According to the oil ministry's news agency SHANA, only purchases with smart cards used for cheaper rationed gasoline were affected, and customers could still buy fuel at higher prices. According to Abolhassan Firouzabadi, secretary of Iran's Supreme Council of Cyberspace, a foreign country most likely carried this out. He added that it is too early to tell which nation did it and how it was done. The disturbances occurred ahead of the second anniversary of a fuel price hike in November 2019, which sparked significant public protests and resulted in hundreds of people being murdered by security forces.
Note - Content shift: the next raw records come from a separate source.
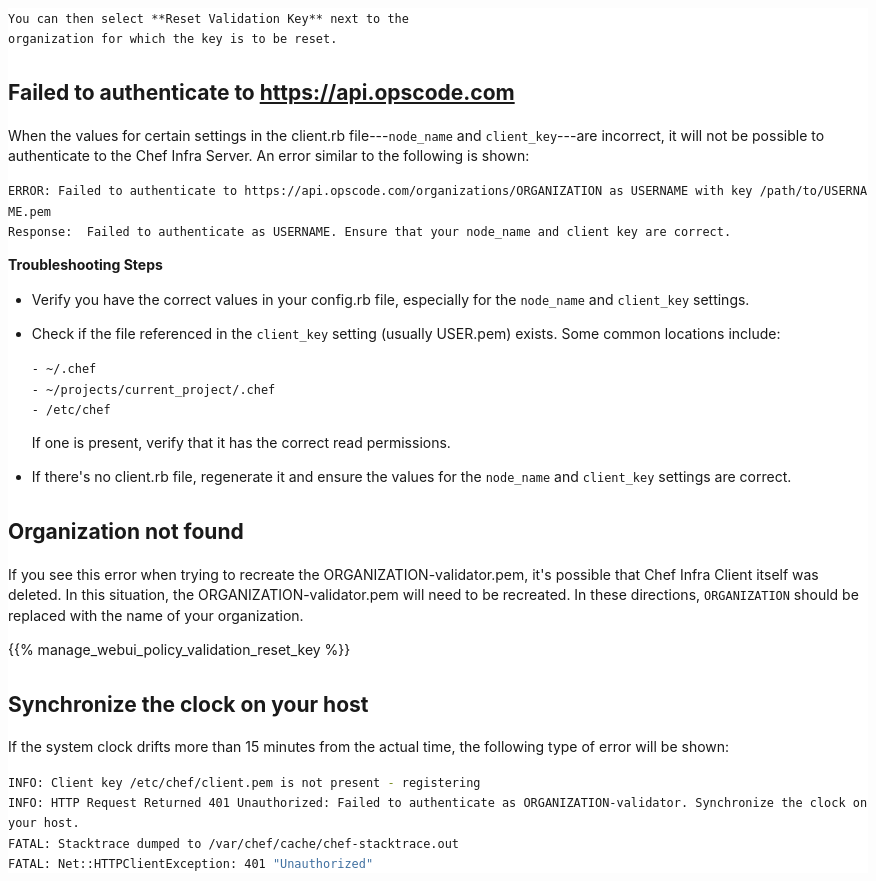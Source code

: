     You can then select **Reset Validation Key** next to the
    organization for which the key is to be reset.

Failed to authenticate to <https://api.opscode.com>
---------------------------------------------------

When the values for certain settings in the client.rb file---`node_name`
and `client_key`---are incorrect, it will not be possible to
authenticate to the Chef Infra Server. An error similar to the following
is shown:

``` bash
ERROR: Failed to authenticate to https://api.opscode.com/organizations/ORGANIZATION as USERNAME with key /path/to/USERNAME.pem
Response:  Failed to authenticate as USERNAME. Ensure that your node_name and client key are correct.
```

**Troubleshooting Steps**

-   Verify you have the correct values in your config.rb file,
    especially for the `node_name` and `client_key` settings.

-   Check if the file referenced in the `client_key` setting (usually
    USER.pem) exists. Some common locations include:

        - ~/.chef
        - ~/projects/current_project/.chef
        - /etc/chef

    If one is present, verify that it has the correct read permissions.

-   If there's no client.rb file, regenerate it and ensure the values
    for the `node_name` and `client_key` settings are correct.

Organization not found
----------------------

If you see this error when trying to recreate the
ORGANIZATION-validator.pem, it's possible that Chef Infra Client itself
was deleted. In this situation, the ORGANIZATION-validator.pem will need
to be recreated. In these directions, `ORGANIZATION` should be replaced
with the name of your organization.

{{% manage_webui_policy_validation_reset_key %}}

Synchronize the clock on your host
----------------------------------

If the system clock drifts more than 15 minutes from the actual time,
the following type of error will be shown:

``` bash
INFO: Client key /etc/chef/client.pem is not present - registering
INFO: HTTP Request Returned 401 Unauthorized: Failed to authenticate as ORGANIZATION-validator. Synchronize the clock on your host.
FATAL: Stacktrace dumped to /var/chef/cache/chef-stacktrace.out
FATAL: Net::HTTPClientException: 401 "Unauthorized"
```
Social media videos revealed seemingly hacked digital traffic signs with inscriptions like "Khamenei, where is our gasoline?" about Supreme Leader Ayatollah Ali Khamenei. Although Reuters could not verify the recordings independently, Iran's semi-official Mehr news agency acknowledged that certain signs had been hacked. According to industry sources, roughly half of gas stations have reopened as technicians hurry to activate manual settings after hackers crippled online capabilities. Officials assured that there would be no gasoline shortages and that the remaining stations would reopen by Wednesday midday.
Several cyber attacks previously targeted Iran, including one in July when the transport ministry's website was brought down by what state media described as a "cyber disturbance." In July, suspected cyberattacks delayed train services nL2N2OL1JF, with hackers advertising the phone number of Supreme Leader Khamenei's office as the number to contact for information.